Steinman Park sculpture of newspaper reader

The J. Seward Johnson Jr. sculpture, "Newspaper Reader," at the entrance of Steinman Park in Lancaster city, is an emblem of the Steinman family's long commitment to journalism in Lancaster County. 

Buffeted by steep declines in advertising and circulation, hometown journalism has become an endangered enterprise with 2,100 newspapers closed since 2004 and news deserts in 200 counties, a trend that a Lancaster County initiative seeks to counter.

The Lancaster County Local Journalism Fund, newly launched by the Steinman Foundation in partnership with the Lancaster County Community Foundation, plans to award grants to local organizations engaged in investigative and public interest journalism and in media literacy.

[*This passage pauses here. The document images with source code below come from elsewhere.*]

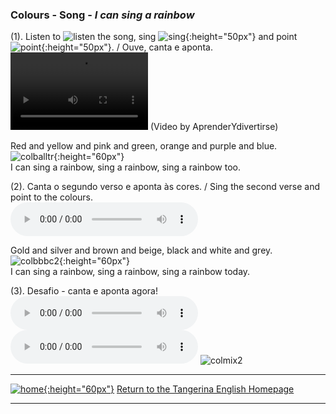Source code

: ### Colours - Song - *I can sing a rainbow*

(1). Listen to ![listen](https://1blockatatime.github.io/English/images/listen.png) the song, sing ![sing](https://1blockatatime.github.io/English/images/sing.png){:height="50px"} and point ![point](https://1blockatatime.github.io/English/images2/point.png){:height="50px"}. / Ouve, canta e aponta.  
<video src="video/rainbow_colour_song_edited.mp4" width="220" height="124" controls preload></video> (Video by AprenderYdivertirse)    

Red and yellow and pink and green, orange and purple and blue.  
![colballtr](https://1blockatatime.github.io/English/images/colballtr.png){:height="60px"}  
I can sing a rainbow, sing a rainbow, sing a rainbow too.  

(2). Canta o segundo verso e aponta às cores. / Sing the second verse and point to the colours.  
<audio src="audio/y2_v2.mp3" controls preload></audio>  

Gold and silver and brown and beige, black and white and grey.  
![colbbbc2](https://1blockatatime.github.io/English/images/colbbbc2.png){:height="60px"}  
I can sing a rainbow, sing a rainbow, sing a rainbow today.

(3). Desafio - canta e aponta agora!  
<audio src="audio/y2_v2.mp3" controls preload></audio><audio src="audio/V1s2.m4a" controls preload></audio> 
![colmix2](https://1blockatatime.github.io/English/images/colmix2.png)

***
[![home](https://1blockatatime.github.io/English/images/home.png){:height="60px"}](https://tangerina-pt.github.io/English) [Return to the Tangerina English Homepage](https://tangerina-pt.github.io/English)  

***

Seeded with a $500,000 contribution from the Steinman Foundation, the fund will seek additional support from donors during Friday’s Extraordinary Give. Donations will be tax deductible.

According to its mission statement, the fund “will ensure the people of Lancaster County continue to be informed, engaged and empowered by independent local journalism.”

An independent, seven-member board of managers that includes prominent journalists and community leaders will evaluate grant applications and award those they judge worthy of funding, said Lauren Frick, vice president and corporate secretary of Steinman Communications, the parent company of LNP | LancasterOnline. The size of grants has yet to be decided.

The fund, established as a limited liability company, will operate under the Community Foundation’s umbrella, making contributions tax deductible, said Tracy Cutler, the Community Foundation’s executive vice president. It was modeled after the Philadelphia-based Lenfest Institute for Journalism.

“Local journalism shines a light on important topics and knits the community together,” said Shane Zimmerman, executive vice president of Steinman Communications. “Without it, we grow farther apart and are less aware of what’s going on with friends, neighbors, schools and municipalities. As we lose touch, we become less effective overall as a community.”

The fund will help to keep local journalism alive in Lancaster County, he said.

Board members include Steve Falk, a Lancaster County native who is CEO of California-based Sonoma Media Investments, and Colby Itkowitz, a Manheim Township High School graduate who is a reporter for the Washington Post.